José Saramago, Alabarde, alabarde

Feltrinelli, 109 pagine, 10 euro

È l’inizio del romanzo che José Saramago stava scrivendo quando è morto, accompagnato da alcune note di diario, da un’introduzione di Fernando Gómez Aguilera, una copertina disegnata da Günter Grass e una postfazione di Roberto Saviano. Un libro breve e composito che ha un tema fondamentale e un primo capitolo intrigante.

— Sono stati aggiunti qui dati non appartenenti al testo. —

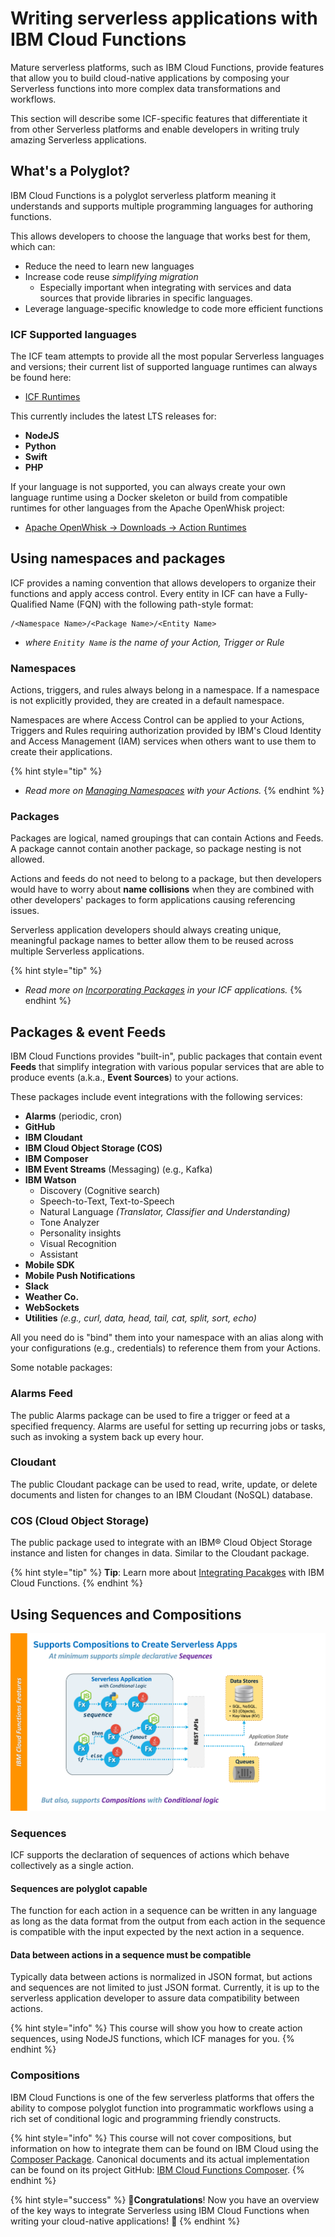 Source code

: <!--
#
# Licensed to the Apache Software Foundation (ASF) under one or more
# contributor license agreements.  See the NOTICE file distributed with
# this work for additional information regarding copyright ownership.
# The ASF licenses this file to You under the Apache License, Version 2.0
# (the "License"); you may not use this file except in compliance with
# the License.  You may obtain a copy of the License at
#
#     http://www.apache.org/licenses/LICENSE-2.0
#
# Unless required by applicable law or agreed to in writing, software
# distributed under the License is distributed on an "AS IS" BASIS,
# WITHOUT WARRANTIES OR CONDITIONS OF ANY KIND, either express or implied.
# See the License for the specific language governing permissions and
# limitations under the License.
#
-->

# Writing serverless applications with IBM Cloud Functions

Mature serverless platforms, such as IBM Cloud Functions, provide features that allow you to build cloud-native applications by composing your Serverless functions into more complex data transformations and workflows.

This section will describe some ICF-specific features that differentiate it from other Serverless platforms and enable developers in writing truly amazing Serverless applications.

## What's a Polyglot?

IBM Cloud Functions is a polyglot serverless platform meaning it understands and supports multiple programming languages for authoring functions.

This allows developers to choose the language that works best for them, which can:

- Reduce the need to learn new languages
- Increase code reuse _simplifying migration_
  - Especially important when integrating with services and data sources that provide libraries in specific languages.
- Leverage language-specific knowledge to code more efficient functions

### **ICF Supported languages**

The ICF team attempts to provide all the most popular Serverless languages and versions; their current list of supported language runtimes can always be found here:

- [ICF Runtimes](https://cloud.ibm.com/docs/openwhisk?topic=cloud-functions-runtimes)

This currently includes the latest LTS releases for:

- **NodeJS**
- **Python**
- **Swift**
- **PHP**

If your language is not supported, you can always create your own language runtime using a Docker skeleton or build from compatible runtimes for other languages from the Apache OpenWhisk project:

- [Apache OpenWhisk -> Downloads -> Action Runtimes](https://openwhisk.apache.org/downloads.html#component-releases)

## Using namespaces and packages

ICF provides a naming convention that allows developers to organize their functions and apply access control.  Every entity in ICF can have a Fully-Qualified Name (FQN) with the following path-style format:

```text
/<Namespace Name>/<Package Name>/<Entity Name>
```

- _where `Enitity Name` is the name of your Action, Trigger or Rule_

### **Namespaces**

Actions, triggers, and rules always belong in a namespace. If a namespace is not explicitly provided, they are created in a default namespace.

Namespaces are where Access Control can be applied to your Actions, Triggers and Rules requiring authorization provided by IBM's Cloud Identity and Access Management (IAM) services when others want to use them to create their applications.

{% hint style="tip" %}
- _Read more on [Managing Namespaces](https://cloud.ibm.com/docs/openwhisk?topic=cloud-functions-namespaces) with your Actions._
{% endhint %}

### **Packages**

Packages are logical, named groupings that can contain Actions and Feeds. A package cannot contain another package, so package nesting is not allowed.

Actions and feeds do not need to belong to a package, but then developers would have to worry about **name collisions** when they are combined with other developers' packages to form applications causing referencing issues.

Serverless application developers should always creating unique, meaningful package names to better allow them to be reused across multiple Serverless applications.

{% hint style="tip" %}
- _Read more on [Incorporating Packages](https://cloud.ibm.com/docs/openwhisk?topic=cloud-functions-pkg_ov) in your ICF applications._
{% endhint %}

## Packages & event Feeds

IBM Cloud Functions provides "built-in", public packages that contain event **Feeds** that simplify integration with various popular services that are able to produce events (a.k.a., **Event Sources**) to your actions.

These packages include event integrations with the following services:

- **Alarms** (periodic, cron)
- **GitHub**
- **IBM Cloudant**
- **IBM Cloud Object Storage (COS)**
- **IBM Composer**
- **IBM Event Streams** (Messaging) (e.g., Kafka)
- **IBM Watson**
  - Discovery (Cognitive search)
  - Speech-to-Text, Text-to-Speech
  - Natural Language _(Translator, Classifier and Understanding)_
  - Tone Analyzer
  - Personality insights
  - Visual Recognition
  - Assistant
- **Mobile SDK**
- **Mobile Push Notifications**
- **Slack**
- **Weather Co.**
- **WebSockets**
- **Utilities** _(e.g., curl, data, head, tail, cat, split, sort, echo)_

All you need do is "bind" them into your namespace with an alias along with your configurations (e.g., credentials) to reference them from your Actions.

Some notable packages:

### **Alarms Feed**

The public Alarms package can be used to fire a trigger or feed at a specified frequency. Alarms are useful for setting up recurring jobs or tasks, such as invoking a system back up every hour.

### **Cloudant**

The public Cloudant package can be used to read, write, update, or delete documents and listen for changes to an IBM Cloudant (NoSQL) database.

### **COS (Cloud Object Storage)**

The public package used to integrate with an IBM® Cloud Object Storage instance and listen for changes in data. Similar to the Cloudant package.

{% hint style="tip" %}
**Tip**: Learn more about [Integrating Pacakges](https://cloud.ibm.com/docs/openwhisk?topic=cloud-functions-pkg_ov) with IBM Cloud Functions.
{% endhint %}

## Using Sequences and Compositions

![Polyglot Sequences and Compositions on ICF](images/101-ex0-serverless-icf-compositions.png)

### **Sequences**

ICF supports the declaration of sequences of actions which behave collectively as a single action.

#### Sequences are polyglot capable

The function for each action in a sequence can be written in any language as long as the data format from the output from each action in the sequence is compatible with the input expected by the next action in a sequence.

#### Data between actions in a sequence must be compatible

Typically data between actions is normalized in JSON format, but actions and sequences are not limited to just JSON format.  Currently, it is up to the serverless application developer to assure data compatibility between actions.

{% hint style="info" %}
This course will show you how to create action sequences, using NodeJS functions, which ICF manages for you.
{% endhint %}

### **Compositions**

IBM Cloud Functions is one of the few serverless platforms that offers the ability to compose polyglot function into programmatic workflows using a rich set of conditional logic and programming friendly constructs.

{% hint style="info" %}
This course will not cover compositions, but information on how to integrate them can be found on IBM Cloud using the [Composer Package](https://cloud.ibm.com/docs/openwhisk?topic=cloud-functions-pkg_composer).  Canonical documents and its actual implementation can be found on its project GitHub: [IBM Cloud Functions Composer](https://github.com/ibm-functions/composer).
{% endhint %}

{% hint style="success" %}
🎉**Congratulations**! Now you have an overview of the key ways to integrate Serverless using IBM Cloud Functions when writing your cloud-native applications! 🎉
{% endhint %}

L’impiegato di una fabbrica di armi spagnola fanatico di film di guerra, separato ma non del tutto da una moglie più solida di lui, è stimolato a far ricerche nell’archivio della fabbrica da un episodio riferito da André Malraux in

L’espoir (film e romanzo sulla guerra civile) sul boicottaggio di armi destinate ai franchisti da parte di operai milanesi o forse portoghesi.

Questo gli cambierà la vita. Saviano riferisce di persone che ha conosciuto con storie simili a questa, e a me tornano in mente quelle di certi operai lombardi tra gli anni settanta e ottanta, che per essersi rifiutati di produrre armi alla Aermacchi o altrove furono licenziati e trovarono solo la solidarietà dei radicali. Saramago era cresciuto, da comunista, negli ideali della Terza internazionale, e questo suo approdo al grande tema dell’obiezione di coscienza (e della disobbedienza civile) mi è parso inatteso e benvenuto. Ne sarebbe risultato un buon romanzo, o per lo meno un romanzo necessario.